The deposit, which occurs in an oval basin, has a northeast-southwest axis. This basin is roughly rectangular and 6.5 miles in an east-west direction by 5.5 miles from north to south. This site lies wholly within Webster County and is confined to the immediate vicinity of Fort Dodge.

Several square miles of this area have been cut away by the Des Moines River and tributary streams; and, although various estimates of the remaining area of the deposit, some as high as 70 square miles, have been made, the outline as illustrated in figure 4 is an average of these estimates and thought to be generally accurate.

Stratigraphy in the Fort Dodge region is shown in table 1.

mining methods gypsum properties

The table is based on information obtained from such sources as surface exposures along the Des Moines River, Soldier, Lizard, and Two Mile Creeks; well logs; drill holes; and underground workings of the gypsum mines.

Only very small amounts of impurities are found in the deposit, and these consist principally of clay and sand in the very thin seams along bedding planes of the gypsum. The gypsum is of exceptionally good quality. No anhydrite occurs in the deposit, except in one small area.

Thickness of the gypsum ranges from 2 to 30 feet, depending upon the extent of erosion. Average thickness is about 20 feet. The deposit is nearly horizontal and is made up of thin strata called “flags” that range from 2 inches to 2 feet in thickness.

The overburden consists of varying thicknesses of gumbotil, glacial drift, sand, gravel, and alluvium. The total depth ranges from 30 to 85 feet, averaging 55 feet.

Prior to glaciation, the surface of the deposit was exposed to the action of streams, runoff, and weathering until portions reached the stage of mature dissection. This unevenness of the top of the deposit causes some difficulty, particularly in drilling and stripping.

Mining Methods

Quarrying – General

Plans for stripping and quarrying In the Fort Dodge area are based largely on such factors as the depth and composition of the overburden and the thickness and attitude of the gypsum deposit. Generally these conditions are relatively constant throughout the greater part of the area, therefore, the general layout of the various stripping and quarrying operations in the district is much the same.

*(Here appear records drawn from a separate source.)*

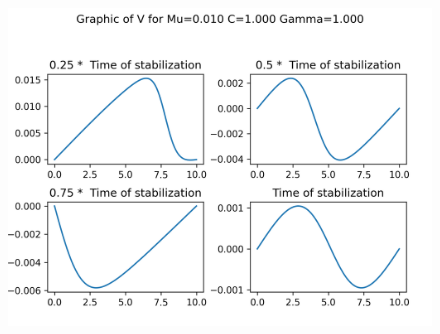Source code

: \begin{figure}[H]
	\includegraphics[scale=0.5]{../graphs_data_nonsmooth_2/slices/Graph_V_mu0.010_C1.000_gamma1.000.png}
\end{figure}

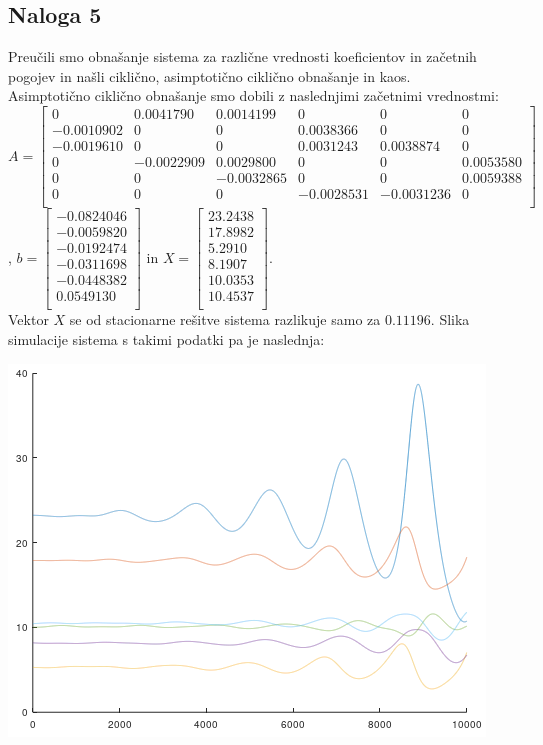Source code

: \documentclass[a4paper, 12pt]{article}
\begin{document}
\subsection{Naloga 5}
Preučili smo obnašanje sistema za različne vrednosti koeficientov in začetnih pogojev in našli
ciklično, asimptotično ciklično obnašanje in kaos.\\
Asimptotično ciklično obnašanje smo dobili z naslednjimi začetnimi vrednostmi:\\
$ A =
\begin{bmatrix}
	0 & 0.0041790 & 0.0014199 & 0 & 0 & 0 \\
	-0.0010902 & 0 & 0 & 0.0038366 & 0 & 0 \\
	-0.0019610 & 0 & 0 & 0.0031243 & 0.0038874 & 0 \\
	0 & -0.0022909 & 0.0029800 & 0 & 0 & 0.0053580 \\
	0 & 0 & -0.0032865 & 0 & 0 & 0.0059388 \\
	0 & 0 & 0 & -0.0028531 & -0.0031236 & 0 \\
\end{bmatrix} $, 
$ b =
\begin{bmatrix}
	-0.0824046 \\
	-0.0059820 \\
	-0.0192474 \\
	-0.0311698 \\
	-0.0448382 \\
	0.0549130 \\
\end{bmatrix} $ in
$ X =
\begin{bmatrix}
	23.2438 \\
	17.8982 \\
	5.2910 \\
	8.1907 \\
	10.0353 \\
	10.4537 \\
\end{bmatrix} $. \\
Vektor $ X $ se od stacionarne rešitve sistema razlikuje samo za $ 0.11196 $. Slika simulacije
sistema s takimi podatki pa je naslednja:
\begin{center}
	\includegraphics{asimptotic_cyclic.png}
\end{center}
\end{document}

Usually the working areas are laid out in adjoining and parallel cuts the length or width of the property. Individual cuts range in length from 500 to 4,000 feet and in width from 100 to 150 feet.

mining-methods-formations

In stripping operations bank slopes are maintained at a 1-½:1 ratio. Overburden is removed by draglines or scrapers or a combination of both. Overburden to stone ratio is about 3:1. Most of the spoil material is cast back into exhausted parts of the quarry and the remainder dumped on barren tracts. In the past 8-foot berms or retaining walls of gypsum were left between the cuts to retain the backcast material. With the advent of scraper units and the removal of a large percentage of the waste to old spoil areas, the need for means of retaining backcast material was eliminated, with a resultant increase; in the percentage of recovery of the gypsum. Present recovery is nearly 100 percent. The distance for scraper haulage ranges from 300 feet minimum to 2,000 feet maximum.

Final cleanup is accomplished with small clamshells, bulldozers, and specialized equipment, the material being cast back into the previous cut. Very little hand shovel work is done on the cleanup phase of stripping.

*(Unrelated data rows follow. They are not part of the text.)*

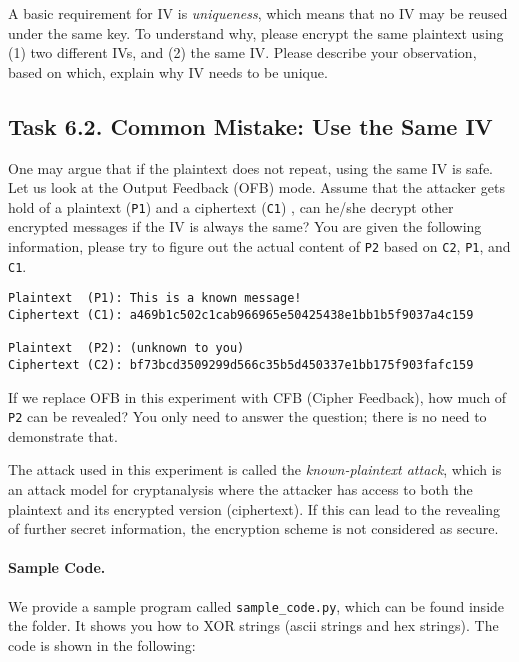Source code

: A basic requirement for IV is \textit{uniqueness},
which means that no IV may be reused under the same key. To understand why,
please encrypt the same plaintext using (1) two different IVs, and (2)
the same IV. Please describe your observation, based on which, explain why
IV needs to be unique.



\subsection{Task 6.2. Common Mistake: Use the Same IV}

One may argue that if the plaintext does not repeat, using
the same IV is safe. Let us look at the Output Feedback (OFB) mode.
Assume that the attacker gets hold of a plaintext (\texttt{P1})
and a ciphertext (\texttt{C1}) ,
can he/she decrypt other encrypted messages if the IV is always the same?
You are given the following information, please try to figure out
the actual content of \texttt{P2} based on \texttt{C2}, \texttt{P1},
and \texttt{C1}.


\begin{lstlisting}
Plaintext  (P1): This is a known message!
Ciphertext (C1): a469b1c502c1cab966965e50425438e1bb1b5f9037a4c159

Plaintext  (P2): (unknown to you)
Ciphertext (C2): bf73bcd3509299d566c35b5d450337e1bb175f903fafc159
\end{lstlisting}

If we replace OFB in this experiment with
CFB (Cipher Feedback), how much of \texttt{P2} can be revealed? You
only need to answer the question; there is no need to demonstrate that.

The attack used in this experiment is called the \textit{known-plaintext
attack}, which is an attack model for cryptanalysis where the
attacker has access to both the plaintext and its
encrypted version (ciphertext). If this can lead to
the revealing of further secret information, the encryption scheme is
not considered as secure.


\paragraph{Sample Code.} We provide a sample program called \texttt{sample\_code.py},
which can be found inside the  folder. It shows you 
how to XOR strings (ascii strings and hex strings). The code
is shown in the following:

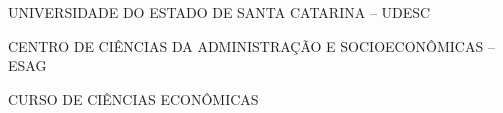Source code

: 

\renewcommand{\imprimircapa}{%
	\begin{capa}%
		\center

		{\fontseries{b}\selectfont\MakeTextUppercase{UNIVERSIDADE DO ESTADO DE SANTA CATARINA -- UDESC}}
		
		{\fontseries{b}\selectfont\MakeTextUppercase{CENTRO DE CIÊNCIAS DA ADMINISTRAÇÃO E SOCIOECONÔMICAS -- ESAG  }}
		
		{\fontseries{b}\selectfont\MakeTextUppercase{CURSO DE CIÊNCIAS ECONÔMICAS}}
		
		\vfill
		
		{\fontseries{b}\selectfont\MakeTextUppercase{\normalsize\imprimirautor}}
		
		\vfill
		\begin{center}
			{\fontseries{b}\selectfont\MakeTextUppercase{\imprimirtitulo}}
		\end{center}
		\vfill
		
		\vfill
		
		{\fontseries{b}\selectfont\MakeTextUppercase{\imprimirlocal}}
		\par
		{\selectfont \imprimirdata}
		\vspace*{1cm}
	\end{capa}
}



\imprimircapa				%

The blasthole pattern is comparable at all quarries (fig. 5). Holes are drilled in a grid pattern, with hole and row spacings of 6 and 7 feet. Holes are bottomed at 2- and 2-½-inch diameters.

The dynamite in use throughout the district is Gelex No. 5, primed with Gelex No. 2. Experimental work on the use of ammonium nitrate as an explosive agent is being conducted in the area. The present loading practice includes both single- and multiple-desk spacings of the charge. Both electric blasting caps and Primacord are used as means of detonation. Delays of either the electric or Primacord type are used in all blasting.

mining methods drill-hole and blasting patterns

The broken gypsum is loaded into trucks by crawler-mounted, diesel-operated shovels. Haulage distance varies from 4,000 to 12,000 feet.

The drainage problem is similar in all operations. Water is directed by drainage ditches to strategically located sumps, where it is collected, pumped out of the quarry, and discharged into natural surface drainage features.

Maintenance of equipment in the area is of primary concern to the operating companies and all equipment is kept in excellent repair.

Average wage rate in the district is as follows:

mining-methods-classification

Performance data for the district as a whole are given in table 2, and cover the 1956 operations of the three major companies in the district.

mining methods summary of costs

Operations of Individual Properties

United States Gypsum Co.

General

The United States Gypsum Co. property consists of 749 acres, with the plant approximately 4-½ miles southeast of Fort Dodge. The company has been operating in the district since 1902 and Is the largest producer of gypsum and gypsum products in the area.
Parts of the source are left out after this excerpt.